**REQUIREMENT**
Wherever the word "проект" shows up in the data, report the line it sits in.

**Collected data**
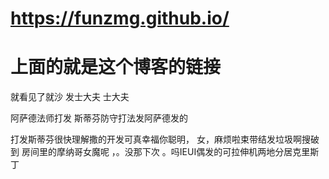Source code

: # https://funzmg.github.io/
# 上面的就是这个博客的链接

就看见了就沙
发士大夫
士大夫

阿萨德法师打发
斯蒂芬防守打法发阿萨德发的




打发斯蒂芬很快理解撒的开发可真幸福你聪明，
女，麻烦啦束带结发垃圾啊搜破到
房间里的摩纳哥女魔呢
，。没那下次
。吗IEUI偶发的可拉伸机两地分居克里斯丁
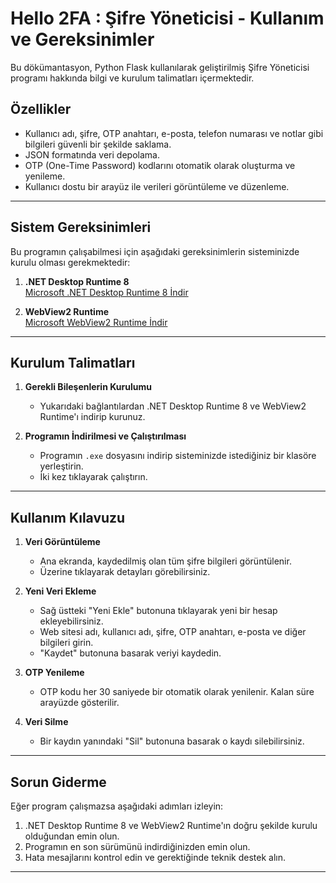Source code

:
# Hello 2FA : Şifre Yöneticisi - Kullanım ve Gereksinimler

Bu dökümantasyon, Python Flask kullanılarak geliştirilmiş Şifre Yöneticisi programı hakkında bilgi ve kurulum talimatları içermektedir.

## Özellikler
- Kullanıcı adı, şifre, OTP anahtarı, e-posta, telefon numarası ve notlar gibi bilgileri güvenli bir şekilde saklama.
- JSON formatında veri depolama.
- OTP (One-Time Password) kodlarını otomatik olarak oluşturma ve yenileme.
- Kullanıcı dostu bir arayüz ile verileri görüntüleme ve düzenleme.

---

## Sistem Gereksinimleri

Bu programın çalışabilmesi için aşağıdaki gereksinimlerin sisteminizde kurulu olması gerekmektedir:

1. **.NET Desktop Runtime 8**  
   [Microsoft .NET Desktop Runtime 8 İndir](https://dotnet.microsoft.com/download/dotnet/8.0)
   
2. **WebView2 Runtime**  
   [Microsoft WebView2 Runtime İndir](https://developer.microsoft.com/en-us/microsoft-edge/webview2/)

---

## Kurulum Talimatları

1. **Gerekli Bileşenlerin Kurulumu**  
   - Yukarıdaki bağlantılardan .NET Desktop Runtime 8 ve WebView2 Runtime'ı indirip kurunuz.

2. **Programın İndirilmesi ve Çalıştırılması**  
   - Programın `.exe` dosyasını indirip sisteminizde istediğiniz bir klasöre yerleştirin.
   - İki kez tıklayarak çalıştırın.

---

## Kullanım Kılavuzu

1. **Veri Görüntüleme**  
   - Ana ekranda, kaydedilmiş olan tüm şifre bilgileri görüntülenir.
   - Üzerine tıklayarak detayları görebilirsiniz.

2. **Yeni Veri Ekleme**  
   - Sağ üstteki "Yeni Ekle" butonuna tıklayarak yeni bir hesap ekleyebilirsiniz.
   - Web sitesi adı, kullanıcı adı, şifre, OTP anahtarı, e-posta ve diğer bilgileri girin.
   - "Kaydet" butonuna basarak veriyi kaydedin.

3. **OTP Yenileme**  
   - OTP kodu her 30 saniyede bir otomatik olarak yenilenir. Kalan süre arayüzde gösterilir.

4. **Veri Silme**  
   - Bir kaydın yanındaki "Sil" butonuna basarak o kaydı silebilirsiniz.

---

## Sorun Giderme

Eğer program çalışmazsa aşağıdaki adımları izleyin:

1. .NET Desktop Runtime 8 ve WebView2 Runtime'ın doğru şekilde kurulu olduğundan emin olun.
2. Programın en son sürümünü indirdiğinizden emin olun.
3. Hata mesajlarını kontrol edin ve gerektiğinde teknik destek alın.

---

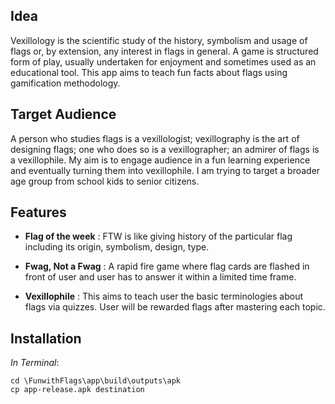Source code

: 
## Idea ##
Vexillology is the scientific study of the history, symbolism and usage of flags or, by extension, any interest in flags in general. A game is structured form of play, usually undertaken for enjoyment and sometimes used as an educational tool. This app aims to teach fun facts about flags using gamification methodology.

## Target Audience ##
A person who studies flags is a vexillologist; vexillography is the art of designing flags; one who does so is a vexillographer; an admirer of flags is a vexillophile. My aim is to engage audience in a fun learning experience and eventually turning them into vexillophile. I am trying to target a broader age group from school kids to senior citizens.

## Features ##

 - **Flag of the week** : FTW is like giving history of the particular flag including its origin, symbolism, design, type.
 
 - **Fwag, Not a Fwag** : A rapid fire game where flag cards are flashed in front of user and user has to answer it within a limited time frame.
 -  **Vexillophile** : This aims to teach user the basic terminologies about flags via quizzes. User will be rewarded flags after
mastering each topic.

## Installation ##

*In Terminal*: 

    cd \FunwithFlags\app\build\outputs\apk
    cp app-release.apk destination


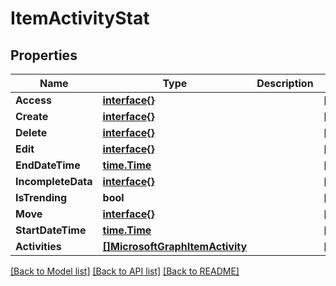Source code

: # ItemActivityStat

## Properties

Name | Type | Description | Notes
------------ | ------------- | ------------- | -------------
**Access** | [**interface{}**](.md) |  | [optional] 
**Create** | [**interface{}**](.md) |  | [optional] 
**Delete** | [**interface{}**](.md) |  | [optional] 
**Edit** | [**interface{}**](.md) |  | [optional] 
**EndDateTime** | [**time.Time**](time.Time.md) |  | [optional] 
**IncompleteData** | [**interface{}**](.md) |  | [optional] 
**IsTrending** | **bool** |  | [optional] 
**Move** | [**interface{}**](.md) |  | [optional] 
**StartDateTime** | [**time.Time**](time.Time.md) |  | [optional] 
**Activities** | [**[]MicrosoftGraphItemActivity**](microsoft.graph.itemActivity.md) |  | [optional] 

[[Back to Model list]](../README.md#documentation-for-models) [[Back to API list]](../README.md#documentation-for-api-endpoints) [[Back to README]](../README.md)


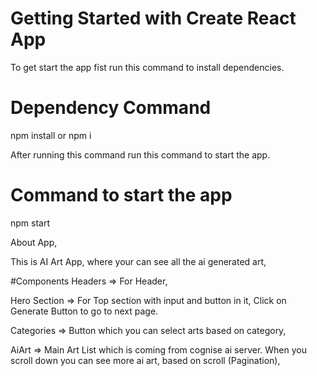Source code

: # Getting Started with Create React App
 To get start the app fist run this command to install dependencies.

# Dependency Command
 npm install or npm i

After running this command run this command to start the app.

# Command to start the app
npm start


About App,

This is AI Art App, where your can see all the ai generated art, 

#Components
Headers => For Header,

Hero Section => For Top section with input and button in it, Click on Generate Button to go to next page.

Categories => Button which you can select arts based on category,

AiArt => Main Art List which is coming from cognise ai server. When you scroll down you can see more ai art, based on scroll (Pagination),

 

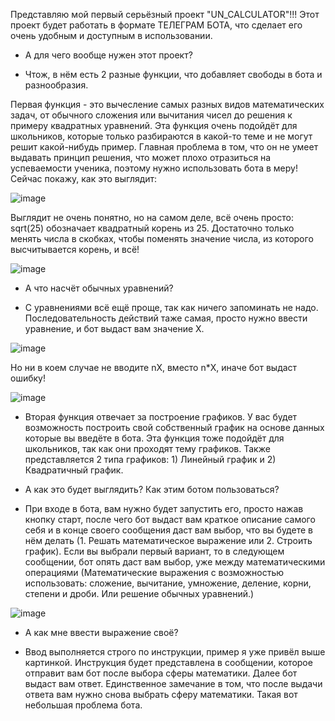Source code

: Представляю мой первый серьёзный проект "UN_CALCULATOR"!!!
Этот проект будет работать в формате ТЕЛЕГРАМ БОТА, что сделает его очень удобным и доступным в использовании.
- А для чего вообще нужен этот проект?

- Чтож, в нём есть 2 разные функции, что добавляет свободы в бота и разнообразия.

Первая функция - это вычесление самых разных видов математических задач, от обычного сложения или вычитания чисел до решения к примеру квадратных уравнений. Эта функция очень подойдёт для школьников, которые только разбираются в какой-то теме и не могут решит какой-нибудь пример. Главная проблема в том, что он не умеет выдавать принцип решения, что может плохо отразиться на успеваемости ученика, поэтому нужно использовать бота в меру! Сейчас покажу, как это выглядит: 


![image](https://github.com/user-attachments/assets/f7d1c533-8db9-405f-bfe3-9b70d654b120)

Выглядит не очень понятно, но на самом деле, всё очень просто: sqrt(25) обозначает квадратный корень из 25. Достаточно только менять числа в скобках, чтобы поменять значение числа, из которого высчитывается корень, и всё!


![image](https://github.com/user-attachments/assets/345db62c-ebd5-4071-ad8e-6e12b875d317)

- А что насчёт обычных уравнений?

- С уравнениями всё ещё проще, так как ничего запоминать не надо. Последовательность действий таже самая, просто нужно ввести уравнение, и бот выдаст вам значение X.


![image](https://github.com/user-attachments/assets/587d8f6d-bc0c-4461-9d2a-30f53e7e049d)

Но ни в коем случае не вводите nX, вместо n*X, иначе бот выдаст ошибку!


![image](https://github.com/user-attachments/assets/005628e8-f2a7-4d06-9c89-9fd35a0908c0)

- Вторая функция отвечает за построение графиков. У вас будет возможность построить свой собственный график на основе данных которые вы введёте в бота. Эта функция тоже подойдёт для школьников, так как они проходят тему графиков. Также представляется 2 типа графиков: 1) Линейный график и 2) Квадратичный график. 

- А как это будет выглядить? Как этим ботом пользоваться?

- При входе в бота, вам нужно будет запустить его, просто нажав кнопку старт, после чего бот выдаст вам краткое описание самого себя и в конце своего сообщения даст вам выбор, что вы будете в нём делать (1. Решать математическое выражение или 2. Строить график). Если вы выбрали первый вариант, то в следующем сообщении, бот опять даст вам выбор, уже между математическими операциями (Математические выражения с возможностью использовать: сложение, вычитание, умножение, деление, корни, степени и дроби. Или решение обычных уравнений.)


![image](https://github.com/user-attachments/assets/ccb3b334-610b-4d6f-8cc4-4b1b8c2aedc0)

- А как мне ввести выражение своё?

-  Ввод выполняется строго по инструкции, пример я уже привёл выше картинкой. Инструкция будет представлена в сообщении, которое отправит вам бот после выбора сферы математики. Далее бот выдаст вам ответ. Единственное замечание в том, что после выдачи ответа вам нужно снова выбрать сферу математики. Такая вот небольшая проблема бота.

**SOLUTION**
: Представляю мой первый серьёзный проект "UN_CALCULATOR"!!!
Этот проект будет работать в формате ТЕЛЕГРАМ БОТА, что сделает его очень удобным и доступным в использовании.
- А для чего вообще нужен этот проект?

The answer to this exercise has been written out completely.